Focolare Movement

Emerging Youth Cultures

Feb 15, 2013

The Pontifical Council for Culture dedicated its plenary assembly to emerging youth cultures. Fara, a youth of the Focolare Movement made an experience of voluntary work and creativity.

The Plenary Assembly of the Pontifical Council for Culture dedicated to emerging youth cultures was held in Rome from 6th to 9th February. The dicastery’s president Cardinal Ravasi stated that the aim of the meeting was “to listen carefully to the youth issue” that exists in society as well as in the Church, wherein the difficulty in the transmission of the faith is evident.

The importance of this theme was reaffirmed by the Holy Father in his meeting with the participants, where he mentioned that for the Church young people are “an essential and unavoidable point of reference for its pastoral work.” He added that “there are decidedly positive phenomena” such as the many young volunteers who dedicate their best efforts to others in need“.

Farasoa Bemahazaka

The experience of Fara, a youth of the  Focolare Movement in Madagascar, confirms the pope’s words. She was invited to speak on: “Forms of participation, creativity and voluntary work”. At the age of 16, Fara attended an international meeting of the Youth for a United World, having “Project Africa’ as an on-going activity. With them she experienced that it was possible to live the radicalism of the first Christians even today. Some years later she attended the Gen School at Loppiano in Italy, where she stayed for 10 months, driven by the desire to live her faith with more intensity. During this period, she understood that “each person has something to give, even through many small actions; one gives and receives insofar as one loves. This gives rise to intercultural dialogue, which begins with an interpersonal dialogue because the dialogue is not between cultures but between people of different cultures”.
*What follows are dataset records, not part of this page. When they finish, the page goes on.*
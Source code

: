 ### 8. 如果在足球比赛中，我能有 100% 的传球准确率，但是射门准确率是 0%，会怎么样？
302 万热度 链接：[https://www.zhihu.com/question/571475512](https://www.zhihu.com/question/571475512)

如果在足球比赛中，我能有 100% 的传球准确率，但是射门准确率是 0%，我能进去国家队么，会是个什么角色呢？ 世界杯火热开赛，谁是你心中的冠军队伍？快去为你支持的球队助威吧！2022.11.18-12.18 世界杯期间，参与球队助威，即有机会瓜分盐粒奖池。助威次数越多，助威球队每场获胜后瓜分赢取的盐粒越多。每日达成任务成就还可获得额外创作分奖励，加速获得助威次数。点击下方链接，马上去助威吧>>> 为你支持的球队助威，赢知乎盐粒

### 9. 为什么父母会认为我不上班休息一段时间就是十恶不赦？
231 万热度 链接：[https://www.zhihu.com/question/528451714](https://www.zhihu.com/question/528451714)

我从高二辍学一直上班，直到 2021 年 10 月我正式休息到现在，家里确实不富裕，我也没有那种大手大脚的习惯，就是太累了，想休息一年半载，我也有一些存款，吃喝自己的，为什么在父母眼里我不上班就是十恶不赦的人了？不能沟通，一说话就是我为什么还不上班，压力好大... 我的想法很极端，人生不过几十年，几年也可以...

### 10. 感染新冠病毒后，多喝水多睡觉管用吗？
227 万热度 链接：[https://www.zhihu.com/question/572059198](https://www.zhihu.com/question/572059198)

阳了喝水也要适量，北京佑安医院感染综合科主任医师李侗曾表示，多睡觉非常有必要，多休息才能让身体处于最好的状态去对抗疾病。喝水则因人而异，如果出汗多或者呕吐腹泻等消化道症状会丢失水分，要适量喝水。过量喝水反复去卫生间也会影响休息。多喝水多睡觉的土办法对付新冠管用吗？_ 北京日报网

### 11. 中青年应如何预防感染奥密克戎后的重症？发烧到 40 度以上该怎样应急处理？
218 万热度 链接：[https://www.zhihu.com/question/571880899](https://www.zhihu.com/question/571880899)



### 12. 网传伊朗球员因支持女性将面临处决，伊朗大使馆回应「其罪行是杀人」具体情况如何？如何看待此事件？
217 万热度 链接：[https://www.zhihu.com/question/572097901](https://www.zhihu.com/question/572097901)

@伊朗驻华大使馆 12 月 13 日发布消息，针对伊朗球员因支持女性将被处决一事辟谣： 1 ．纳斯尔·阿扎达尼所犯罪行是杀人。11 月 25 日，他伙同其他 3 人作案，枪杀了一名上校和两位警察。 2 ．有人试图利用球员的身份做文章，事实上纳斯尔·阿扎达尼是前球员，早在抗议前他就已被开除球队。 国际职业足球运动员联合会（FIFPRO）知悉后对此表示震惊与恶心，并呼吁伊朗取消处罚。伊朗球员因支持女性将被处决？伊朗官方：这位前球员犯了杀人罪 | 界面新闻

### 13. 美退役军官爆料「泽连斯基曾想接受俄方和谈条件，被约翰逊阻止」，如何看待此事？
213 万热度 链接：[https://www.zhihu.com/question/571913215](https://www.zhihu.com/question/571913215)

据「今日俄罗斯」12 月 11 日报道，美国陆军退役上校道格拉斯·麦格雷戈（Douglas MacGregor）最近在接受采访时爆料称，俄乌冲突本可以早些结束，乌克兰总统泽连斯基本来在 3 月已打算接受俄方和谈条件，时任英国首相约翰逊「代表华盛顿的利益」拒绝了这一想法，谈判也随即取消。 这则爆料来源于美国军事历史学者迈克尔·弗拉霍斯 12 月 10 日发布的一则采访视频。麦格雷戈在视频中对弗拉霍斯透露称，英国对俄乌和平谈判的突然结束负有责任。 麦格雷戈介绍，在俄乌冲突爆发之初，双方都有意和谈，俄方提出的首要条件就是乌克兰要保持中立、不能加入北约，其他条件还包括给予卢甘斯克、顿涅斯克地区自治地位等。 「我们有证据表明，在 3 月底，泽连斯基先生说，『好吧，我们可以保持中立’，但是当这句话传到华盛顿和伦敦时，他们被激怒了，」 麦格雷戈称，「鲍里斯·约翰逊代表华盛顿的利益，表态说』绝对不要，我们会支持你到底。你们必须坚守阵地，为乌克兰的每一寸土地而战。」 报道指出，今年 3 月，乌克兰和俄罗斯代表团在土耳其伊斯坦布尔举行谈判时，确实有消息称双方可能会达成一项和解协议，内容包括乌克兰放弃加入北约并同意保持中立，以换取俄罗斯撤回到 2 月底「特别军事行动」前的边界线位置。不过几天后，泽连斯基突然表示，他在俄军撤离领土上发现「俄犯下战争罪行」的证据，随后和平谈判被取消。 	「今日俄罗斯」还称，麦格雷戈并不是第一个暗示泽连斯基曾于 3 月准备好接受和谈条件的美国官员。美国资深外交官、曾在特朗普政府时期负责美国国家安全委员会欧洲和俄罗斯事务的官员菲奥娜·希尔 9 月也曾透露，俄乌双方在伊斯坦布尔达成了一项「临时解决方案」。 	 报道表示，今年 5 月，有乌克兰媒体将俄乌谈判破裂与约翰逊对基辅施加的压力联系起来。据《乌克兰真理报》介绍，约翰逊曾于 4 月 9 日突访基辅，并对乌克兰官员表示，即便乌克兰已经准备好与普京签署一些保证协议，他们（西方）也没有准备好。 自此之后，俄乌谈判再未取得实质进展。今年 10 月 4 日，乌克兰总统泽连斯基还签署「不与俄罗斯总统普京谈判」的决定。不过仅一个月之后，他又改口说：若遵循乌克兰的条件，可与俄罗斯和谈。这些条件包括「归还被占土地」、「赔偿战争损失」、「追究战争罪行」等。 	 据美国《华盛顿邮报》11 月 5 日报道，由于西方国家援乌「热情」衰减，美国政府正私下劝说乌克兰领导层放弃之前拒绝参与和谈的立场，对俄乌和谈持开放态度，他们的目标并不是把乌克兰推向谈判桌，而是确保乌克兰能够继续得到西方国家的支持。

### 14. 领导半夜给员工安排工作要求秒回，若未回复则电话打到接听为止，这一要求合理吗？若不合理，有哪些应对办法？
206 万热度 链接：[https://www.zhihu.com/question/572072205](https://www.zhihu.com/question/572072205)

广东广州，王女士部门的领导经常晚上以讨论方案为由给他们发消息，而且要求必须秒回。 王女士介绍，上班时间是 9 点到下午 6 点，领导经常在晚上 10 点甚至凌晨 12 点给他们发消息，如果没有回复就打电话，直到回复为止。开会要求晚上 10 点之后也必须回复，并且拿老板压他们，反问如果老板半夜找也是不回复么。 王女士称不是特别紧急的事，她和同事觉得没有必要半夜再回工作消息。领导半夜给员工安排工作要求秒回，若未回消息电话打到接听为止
At present this young African woman is studying Economics and Trade in Florence. It was here that she came in contact with the La Pira International Centre, where she carried out civil service and was able to continue to deepen relationships with and cultures of young people from all over the world. Besides, with other friends, she promoted the Association of African students in Florence that aims to keep alive the awareness of their cultural origins and at the same time promote universal brotherhood. At the beginning of the academic year, a counter was opened to help new students. It offered them assistance in dealing with bureaucratic matters and in facilitating their inclusion in Florence’s social life.

In September 2012, she participated at the Genfest and presently is an active supporter of the United World Project, which would like to show the good that advances and highlight humanity’s slow but unstoppable journey toward universal brotherhood.

Fara has made the words of Chiara Lubich her very own: “Jesus would return today to “die for these people”, to save them from all evils. But Jesus came twenty centuries ago. Now he wants to return through us. Jesus was young: he wants to return especially through young people! “.